Are There Drawbacks?
While Cat Trees are an awesome addition for your cats they certainly do have some drawbacks that are worth considering. Let’s take a quick walk through those:
- Space: Cat Trees and cat furniture in general do come in varying shapes and sizes, but most cat trees are pretty imposing from a space perspective. They’re usually a few feet long and a few feet wide and mine stands at just under six feet tall which is about as tall as I am. This means that you need to ensure you have a spot for your cat tree before you purchase it. As more and more of us are moving to the city this is a tougher consideration because space is at a premium. Be sure to check the measurements before you buy!
- Cost: Cat trees range anywhere from $50 dollars to upwards of $2000 dollars. No joke, this cat tree right here is $2000 dollars. While I consider myself cat crazy already (I run a cat blog right?) I don’t think I could ever shell out $2000 dollars for a cat tree. The whole goal of your cat tree is provide exercise, entertainment & a safe place for your cat to sleep while bringing yourself some sanity. You’re likely to get almost the same amount of benefit out of an affordable cat tree and you also won’t feel frustrated if your cat decides not to use it.
- Construction: While most cat trees are pretty straight forward to construct and only require a hex/alan wrench, do keep in mind that it is pretty difficult to buy one that is built right out of the box. There are plenty of pieces of cat furniture you can get from Petco or Petsmart that are fully constructed, but a typical cat tree simply wouldn’t fit in your car easily. Be sure to take into account that you’ll need to build it.
- Cats Are Fickle: It took weeks for my cats to take any interest in the cat tree when we got it initially. I’ve also heard numerous tales of cats that simply have zero interest in a cat tree months after purchasing it (as with any product). Don’t worry, they’ll be interested in the box though. This can be incredibly frustrating, especially if it is paired with having purchased a high end expensive cat tree. You can test your cat before buying a large tree by experimenting with smaller pieces of cat furniture first.

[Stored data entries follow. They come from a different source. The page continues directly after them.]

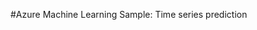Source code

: <properties title="Azure Machine Learning Sample: Time series prediction" pageTitle="Machine Learning Sample: Time series prediction | Azure" description="Azure Machine Learning Sample: Time series prediction" metaKeywords="" services="" solutions="" documentationCenter="" authors="" videoId="" scriptId="" />

#Azure Machine Learning Sample: Time series prediction
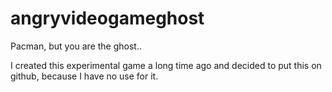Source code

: angryvideogameghost
===================

Pacman, but you are the ghost..

I created this experimental game a long time ago and decided to put this on github, because I have no use for it.
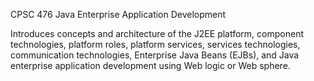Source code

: CPSC 476 Java Enterprise Application Development

Introduces concepts and architecture of the J2EE platform, component technologies, platform roles, platform services, services technologies, communication technologies, Enterprise Java Beans (EJBs), and Java enterprise application development using Web logic or Web sphere.
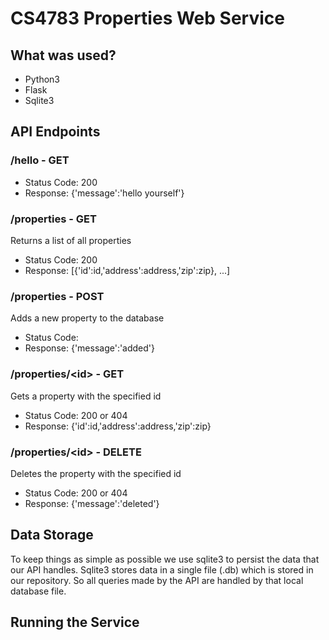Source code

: # CS4783 Properties Web Service

## What was used?
* Python3
* Flask
* Sqlite3

## API Endpoints
### /hello - GET
* Status Code: 200
* Response: {'message':'hello yourself'}

### /properties - GET
Returns a list of all properties
* Status Code: 200
* Response: \[{'id':id,'address':address,'zip':zip}, ...\]

### /properties - POST
Adds a new property to the database
* Status Code:
* Response: {'message':'added'}

### /properties/\<id\> - GET
Gets a property with the specified id
* Status Code: 200 or 404
* Response: {'id':id,'address':address,'zip':zip}

### /properties/\<id\> - DELETE
Deletes the property with the specified id
* Status Code: 200 or 404
* Response: {'message':'deleted'}

## Data Storage
To keep things as simple as possible we use sqlite3 to persist the data that our API handles.
Sqlite3 stores data in a single file (.db) which is stored in our repository. So all queries
made by the API are handled by that local database file.

## Running the Service
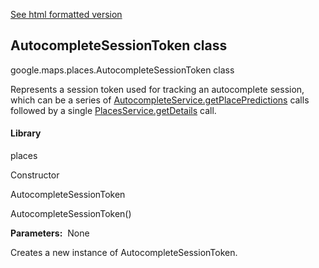 [See html formatted version](https://huasofoundries.github.io/google-maps-documentation/AutocompleteSessionToken.html)


AutocompleteSessionToken class
------------------------------

google.maps.places.AutocompleteSessionToken class

Represents a session token used for tracking an autocomplete session, which can be a series of [AutocompleteService.getPlacePredictions](https://github.com/amenadiel/google-maps-documentation/blob/master/docs/AutocompleteService.md) calls followed by a single [PlacesService.getDetails](https://github.com/amenadiel/google-maps-documentation/blob/master/docs/PlacesService.md) call.

#### Library

places

Constructor

AutocompleteSessionToken

AutocompleteSessionToken()

**Parameters:**  None

Creates a new instance of AutocompleteSessionToken.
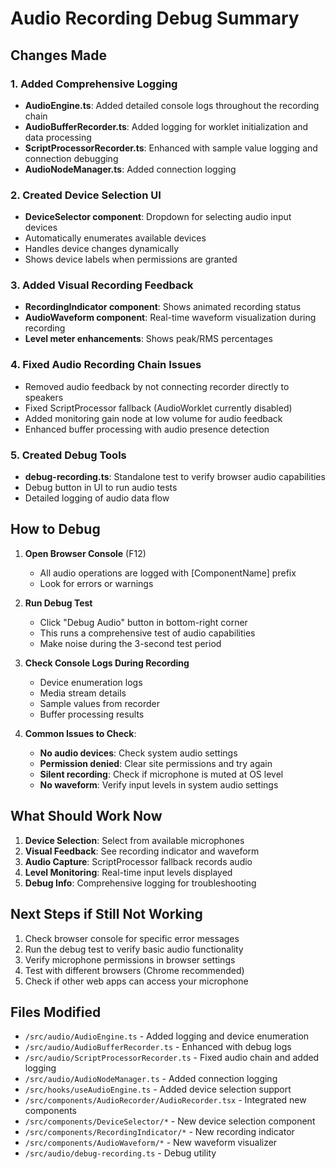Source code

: # Audio Recording Debug Summary

## Changes Made

### 1. Added Comprehensive Logging
- **AudioEngine.ts**: Added detailed console logs throughout the recording chain
- **AudioBufferRecorder.ts**: Added logging for worklet initialization and data processing
- **ScriptProcessorRecorder.ts**: Enhanced with sample value logging and connection debugging
- **AudioNodeManager.ts**: Added connection logging

### 2. Created Device Selection UI
- **DeviceSelector component**: Dropdown for selecting audio input devices
- Automatically enumerates available devices
- Handles device changes dynamically
- Shows device labels when permissions are granted

### 3. Added Visual Recording Feedback
- **RecordingIndicator component**: Shows animated recording status
- **AudioWaveform component**: Real-time waveform visualization during recording
- **Level meter enhancements**: Shows peak/RMS percentages

### 4. Fixed Audio Recording Chain Issues
- Removed audio feedback by not connecting recorder directly to speakers
- Fixed ScriptProcessor fallback (AudioWorklet currently disabled)
- Added monitoring gain node at low volume for audio feedback
- Enhanced buffer processing with audio presence detection

### 5. Created Debug Tools
- **debug-recording.ts**: Standalone test to verify browser audio capabilities
- Debug button in UI to run audio tests
- Detailed logging of audio data flow

## How to Debug

1. **Open Browser Console** (F12)
   - All audio operations are logged with [ComponentName] prefix
   - Look for errors or warnings

2. **Run Debug Test**
   - Click "Debug Audio" button in bottom-right corner
   - This runs a comprehensive test of audio capabilities
   - Make noise during the 3-second test period

3. **Check Console Logs During Recording**
   - Device enumeration logs
   - Media stream details
   - Sample values from recorder
   - Buffer processing results

4. **Common Issues to Check**:
   - **No audio devices**: Check system audio settings
   - **Permission denied**: Clear site permissions and try again
   - **Silent recording**: Check if microphone is muted at OS level
   - **No waveform**: Verify input levels in system audio settings

## What Should Work Now

1. **Device Selection**: Select from available microphones
2. **Visual Feedback**: See recording indicator and waveform
3. **Audio Capture**: ScriptProcessor fallback records audio
4. **Level Monitoring**: Real-time input levels displayed
5. **Debug Info**: Comprehensive logging for troubleshooting

## Next Steps if Still Not Working

1. Check browser console for specific error messages
2. Run the debug test to verify basic audio functionality
3. Verify microphone permissions in browser settings
4. Test with different browsers (Chrome recommended)
5. Check if other web apps can access your microphone

## Files Modified

- `/src/audio/AudioEngine.ts` - Added logging and device enumeration
- `/src/audio/AudioBufferRecorder.ts` - Enhanced with debug logs
- `/src/audio/ScriptProcessorRecorder.ts` - Fixed audio chain and added logging
- `/src/audio/AudioNodeManager.ts` - Added connection logging
- `/src/hooks/useAudioEngine.ts` - Added device selection support
- `/src/components/AudioRecorder/AudioRecorder.tsx` - Integrated new components
- `/src/components/DeviceSelector/*` - New device selection component
- `/src/components/RecordingIndicator/*` - New recording indicator
- `/src/components/AudioWaveform/*` - New waveform visualizer
- `/src/audio/debug-recording.ts` - Debug utility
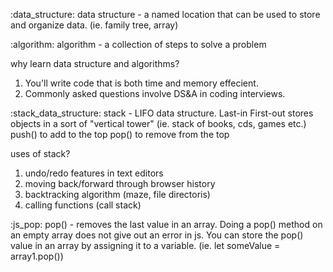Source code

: :data_structure:
data structure - a named location that can be used to store and organize data.
(ie. family tree, array)

:algorithm:
algorithm - a collection of steps to solve a problem

why learn data structure and algorithms?
1. You'll write code that is both time and memory effecient.
2. Commonly asked questions involve DS&A in coding interviews.


:stack_data_structure:
stack - LIFO data structure. Last-in First-out stores objects in a sort of
"vertical tower" (ie. stack of books, cds, games etc.)
push() to add to the top
pop() to remove from the top

uses of stack?
1. undo/redo features in text editors
2. moving back/forward through browser history
3. backtracking algorithm (maze, file directoris)
4. calling functions (call stack)

:js_pop:
pop() - removes the last value in an array.
Doing a pop() method on an empty array does not give out an error in js.
You can store the pop() value in an array by assigning it to a variable.
(ie. let someValue = array1.pop())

What Alternatives Are There?
There are all kinds of alternatives to cat trees on the market, the alternatives to consider though are going to depend on the reason(s) you were considering purchasing a cat tree. I’ll provide a few alternates ideas for each of the major areas I explored above:
- Exercise: Some cats simply aren’t as interested in climbing as others and as cats get older climbing can become more difficult. To keep your cat entertained you can consider all different kinds of ways to play with your cat. This article will provide a quick summary of great options, but a few straight away are wand toys, laser pointers and my favorite cheap option is simply a piece of string (don’t leave it out once you’re finished playing).
- Scratching: If you know what you need is a place for your cat to scratch then you might just want to get a high quality scratching post instead of a full scale cat tree. I’d personally recommend the Pioneer Ultimate Cat Scratching Post, you can check out my review of it here. It has served me well personally and we constantly use it at the shelter I volunteer at.
- Sleeping: If your kitty is looking for a nice comfy place to sleep the day away but doesn’t seem to like to sleep on the couch or on the ground then you might want to look at a window bed. My cats both love their window bed and constantly zonk out in the bed while the sun is shining. It is high up and comfortable and far less invasive than a cat tree.
Any Recommended Trees
Cat trees in general last a long time so I’ve only gone through a few of them in my home personally. That being said I’ve seen a lot of them in use over the years as well. We currently have the Go Pet Club 62″ Cat Tree. You can read my review of it here. Generally I’m quite satisfied with it and would recommend it to pretty much anyone that doesn’t have a very large cat like a Maine Coon or a Ragdoll.
Do Cats Need a Cat Tree – Let’s Wrap It Up
So do cats need a cat tree or not? There’s a lot to account for when deciding whether or not you want to buy a cat tree. If you have the space and don’t mind a little light construction when it arrives in the mail or from the store then I’d highly recommend purchasing one. You can get cat trees pretty much anywhere these days, even discount online retailers like Joss and Main put them up for sale from time to time.
If you have any additional thoughts on cat trees and why you think one might be handy (or not) to have around the house then please leave a comment below or email me at Craig@StuffCatsWant.com so I can update the article to reflect your thoughts!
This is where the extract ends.